Windows "system service", not "web service" performance - performance

We have an image processing workflow product. Typically 10,000->100,000 images can be run though our processing in a job. More than one job may be pending.
Currently, all the image processing is performed in our home grown imaging library, a managed C++ library, .NET compatible. It is run in the user’s application space. What I mean by that is that if you log on as “PeteSmith” the images will be run on Pete Smiths’ account.
Currently, we only allow one instance of this image processing at a time. Customers are asking us for a new version, one that allows more than one instance to run at the same time, so the question of how we do this is now something we are examining.
The idea of getting processing off the “users account” and using a “system account” to do the processing in the background is appealing. It is appealing, because of the way windows services are naturally managed by OS events like logging in and logging out and other system resource utilization events alarms.
It appears to me that all we would need to do is manage a small number of well-defined events, well documented by Microsoft.
That’s all nice and wonderful.

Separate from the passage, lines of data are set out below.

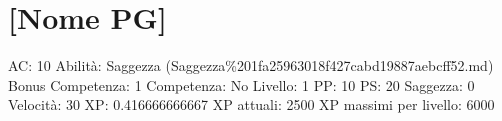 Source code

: \section{{[}Nome PG{]}}\label{nome-pg}

AC: 10 Abilità: Saggezza
(Saggezza\%201fa25963018f427cabd19887aebcff52.md) Bonus Competenza: 1
Competenza: No Livello: 1 PP: 10 PS: 20 Saggezza: 0 Velocità: 30 XP:
0.416666666667 XP attuali: 2500 XP massimi per livello: 6000
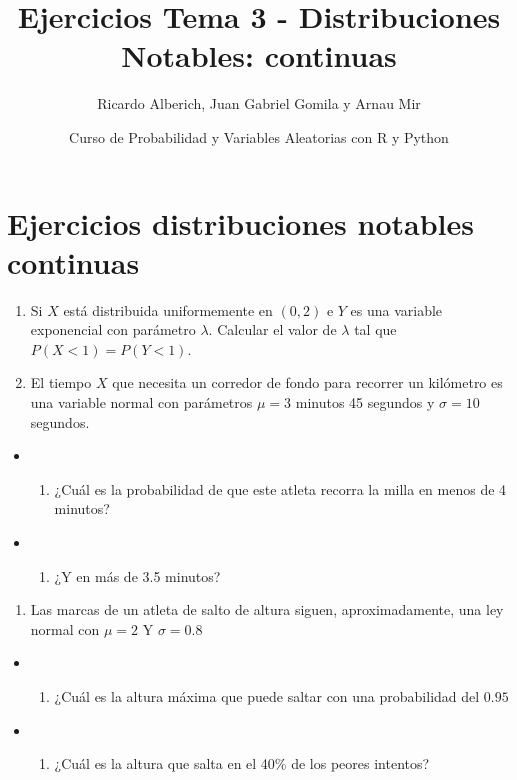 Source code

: \documentclass[
]{article}
\title{Ejercicios Tema 3 - Distribuciones Notables: continuas}
\author{Ricardo Alberich, Juan Gabriel Gomila y Arnau Mir}
\date{Curso de Probabilidad y Variables Aleatorias con R y Python}
\providecommand{\tightlist}{%
  \setlength{\itemsep}{0pt}\setlength{\parskip}{0pt}}
\begin{document}
\maketitle

\hypertarget{ejercicios-distribuciones-notables-continuas}{%
\section{Ejercicios distribuciones notables
continuas}\label{ejercicios-distribuciones-notables-continuas}}

\begin{enumerate}
\def\labelenumi{\arabic{enumi}.}
\item
  Si \(X\) está distribuida uniformemente en \((0,2)\) e \(Y\) es una
  variable exponencial con parámetro \(\lambda\). Calcular el valor de
  \(\lambda\) tal que \(P(X<1)=P(Y<1)\).
\item
  El tiempo \(X\) que necesita un corredor de fondo para recorrer un
  kilómetro es una variable normal con parámetros \(\mu =3\) minutos 45
  segundos y \(\sigma = 10\) segundos.
\end{enumerate}

\begin{itemize}
\item
  \begin{enumerate}
  \def\labelenumi{\alph{enumi})}
  \tightlist
  \item
    ¿Cuál es la probabilidad de que este atleta recorra la milla en
    menos de 4 minutos?\\
  \end{enumerate}
\item
  \begin{enumerate}
  \def\labelenumi{\alph{enumi})}
  \setcounter{enumi}{1}
  \tightlist
  \item
    ¿Y en más de 3.5 minutos?
  \end{enumerate}
\end{itemize}

\begin{enumerate}
\def\labelenumi{\arabic{enumi}.}
\setcounter{enumi}{2}
\tightlist
\item
  Las marcas de un atleta de salto de altura siguen, aproximadamente,
  una ley normal con \(\mu=2\) Y \(\sigma=0.8\)
\end{enumerate}

\begin{itemize}
\item
  \begin{enumerate}
  \def\labelenumi{\alph{enumi})}
  \tightlist
  \item
    ¿Cuál es la altura máxima que puede saltar con una probabilidad del
    \(0.95\)
  \end{enumerate}
\item
  \begin{enumerate}
  \def\labelenumi{\alph{enumi})}
  \setcounter{enumi}{1}
  \tightlist
  \item
    ¿Cuál es la altura que salta en el 40\% de los peores intentos?
  \end{enumerate}
\end{itemize}
\end{document}
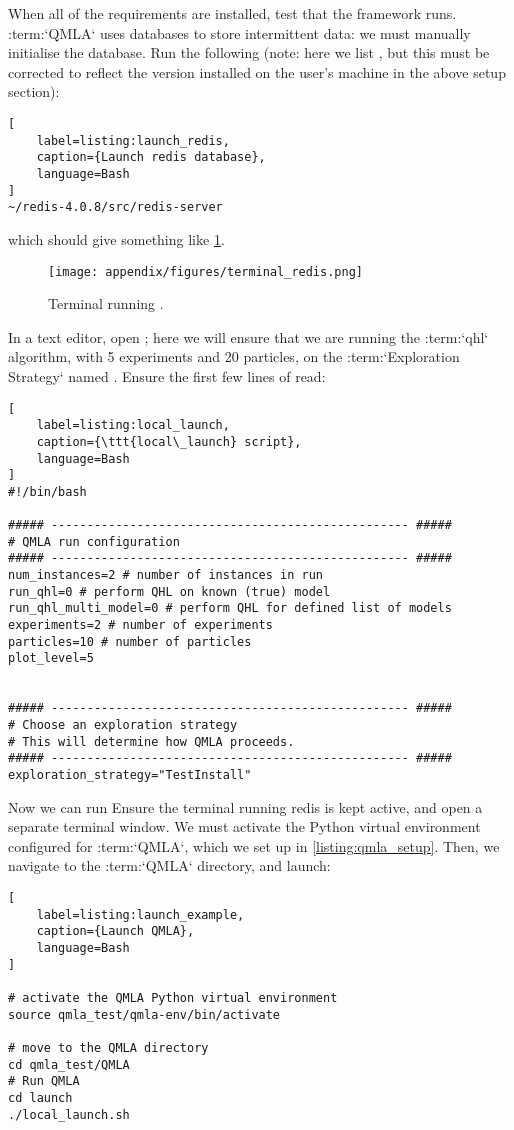 When all of the requirements are installed, test that the framework runs. 
:term:`QMLA` uses  databases to store intermittent data:
    we must manually initialise the database. 
Run the following 
    (note: here we list , but this must be corrected to reflect the 
    version installed on the user's machine in the above setup section):
\begin{lstlisting}[
    label=listing:launch_redis,
    caption={Launch redis database},
    language=Bash
]
~/redis-4.0.8/src/redis-server
\end{lstlisting}

which should give something like \cref{fig:terminal_redis}.
\begin{figure}[h!]
    \begin{center}
        \texttt{[image: appendix/figures/terminal\_redis.png]}
    \end{center}
    \caption[Terminal running redis-server]{Terminal running .}
    \label{fig:terminal_redis}
\end{figure}
\par 

In a text editor, open ; 
    here we will ensure that we are running the :term:`qhl` algorithm, 
    with 5 experiments and 20 particles, on the :term:`Exploration Strategy` named .
Ensure the first few lines of  read:

\begin{lstlisting}[
    label=listing:local_launch,
    caption={\ttt{local\_launch} script},
    language=Bash
]
#!/bin/bash

##### -------------------------------------------------- #####
# QMLA run configuration
##### -------------------------------------------------- #####
num_instances=2 # number of instances in run
run_qhl=0 # perform QHL on known (true) model
run_qhl_multi_model=0 # perform QHL for defined list of models
experiments=2 # number of experiments
particles=10 # number of particles
plot_level=5


##### -------------------------------------------------- #####
# Choose an exploration strategy 
# This will determine how QMLA proceeds. 
##### -------------------------------------------------- #####
exploration_strategy="TestInstall"
\end{lstlisting}    

Now we can run 
Ensure the terminal running redis is kept active, and open a separate terminal window. 
We must activate the Python virtual environment configured for :term:`QMLA`, 
which we set up in \cref{listing:qmla_setup}. 
Then, we navigate to the :term:`QMLA` directory, and launch:
\begin{lstlisting}[
    label=listing:launch_example,
    caption={Launch QMLA},
    language=Bash
]

# activate the QMLA Python virtual environment 
source qmla_test/qmla-env/bin/activate

# move to the QMLA directory 
cd qmla_test/QMLA
# Run QMLA
cd launch   
./local_launch.sh

\end{lstlisting}

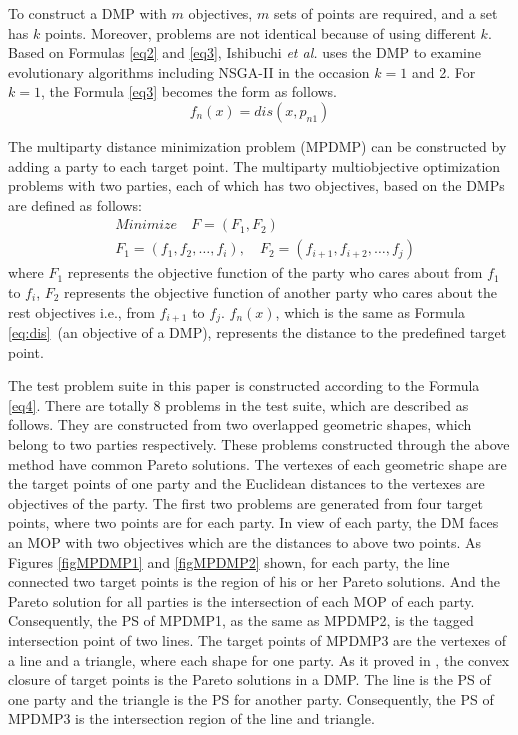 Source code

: \documentclass[preprint,12pt]{elsarticle}
\begin{document}
To construct a DMP with $m$ objectives, $m$ sets of points are required, and a set has $k$ points.
Moreover, problems are not identical because of using different $k$.
Based on Formulas \eqref{eq2} and \eqref{eq3}, Ishibuchi \textit{et al.} uses the DMP to examine evolutionary algorithms including NSGA-II in the occasion $k= 1$ and 2.
For $k=1$, the Formula \eqref{eq3} becomes the form as follows.
\begin{equation} \label{eq:dis}
	f_n(x) = dis(x, p_{n1})
\end{equation}

The multiparty distance minimization problem (MPDMP) can be constructed by adding a party to each target point.
The multiparty multiobjective optimization problems with two parties, each of which has two objectives, based on the DMPs are defined as follows:
\begin{equation}\label{eq4}
	\begin{aligned}
		 & Minimize \quad F = (F_1, F_2)                                                \\
		 & F_1 = (f_1, f_2, \dots, f_{i}), \quad F_2 = (f_{i+1}, f_{i+2}, \dots, f_{j})
	\end{aligned}
\end{equation}
where $F_1$ represents the objective function of the party who cares about from $f_{1}$ to $f_{i}$,  $F_2$ represents the objective function of another party who cares about the rest objectives i.e., from $f_{i+1}$ to $f_{j}$.
$f_n(x)$, which is the same as Formula \eqref{eq:dis}~(an objective of a DMP), represents the distance to the predefined target point.

The test problem suite in this paper is constructed according to the Formula \eqref{eq4}.
There are totally 8 problems in the test suite, which are described as follows.
They are constructed from two overlapped geometric shapes, which belong to two parties respectively.
These problems constructed through the above method have common Pareto solutions.
The vertexes of each geometric shape are the target points of one party and the Euclidean distances to the vertexes are objectives of the party.
The first two problems are generated from four target points, where two points are for each party.
In view of each party, the DM faces an MOP with two objectives which are the distances to above two points.
As Figures \ref{figMPDMP1} and \ref{figMPDMP2} shown, for each party, the line connected two target points is the region of his or her Pareto solutions.
And the Pareto solution for all parties is the intersection of each MOP of each party.
Consequently, the PS of MPDMP1, as the same as MPDMP2, is the tagged intersection point of two lines.
The target points of MPDMP3 are the vertexes of a line and a triangle, where each shape for one party.
As it proved in \cite{Koppen2007}, the convex closure of target points is the Pareto solutions in a DMP.
The line is the PS of one party and the triangle is the PS for another party.
Consequently, the PS of MPDMP3 is the intersection region of the line and triangle.
\end{document}
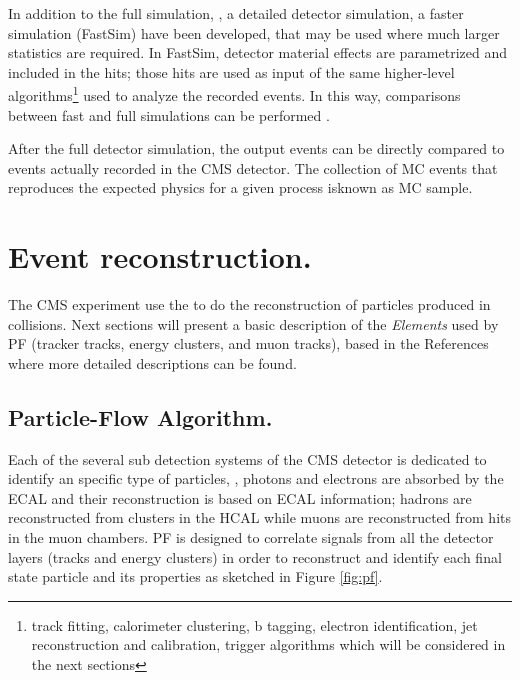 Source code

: In addition to the full simulation, \ie, a detailed detector simulation, a faster simulation (FastSim) have been developed, that may be used where much larger statistics are required. In FastSim, detector material effects are parametrized and included in the hits; those hits are used as input of the same higher-level algorithms\footnote{track fitting, calorimeter clustering, b tagging, electron identification, jet reconstruction and calibration, trigger algorithms which will be considered in the next sections} used to analyze the recorded events. In this way, comparisons between fast and full simulations can be performed \cite{fastsim}.

After the full detector simulation, the output events can be directly compared to events actually recorded in the CMS detector. The collection of MC events that reproduces the expected physics for a given process isknown as MC sample.

\section{Event reconstruction.}

The CMS experiment use the  to do the reconstruction of particles produced in \pp collisions. Next sections will present a basic description of the \textit{Elements} used by PF (tracker tracks, energy clusters, and muon tracks), based in the References \cite{particle_flow, particle_flow2} where more detailed descriptions can be found.  

\subsection{Particle-Flow Algorithm.}

Each of the several sub detection systems of the CMS detector is dedicated to identify an specific type of particles, \ie, photons and electrons are absorbed by the ECAL and their reconstruction is based on ECAL information; hadrons are reconstructed from clusters in the HCAL while muons are reconstructed from hits in the muon chambers. PF is designed to correlate signals from all the detector layers (tracks and energy clusters) in order to reconstruct and identify each final state particle and its properties as sketched in Figure \ref{fig:pf}.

But what I need to understand is what going to a service implantation for our image processing code means for performance, from our customer’s point of view.
In their view, they need more processed, faster.
QUESTION How I should think about tradoffs:
1) Using a service to run a job vs. running N different “instances” of the software running only on Pete Smith (the users’) account?
2) Allowing N number of services to run N different jobs (no cross talk needed) in comparison to running N different “instances” of the software running only on Pete Smith (the users’) account?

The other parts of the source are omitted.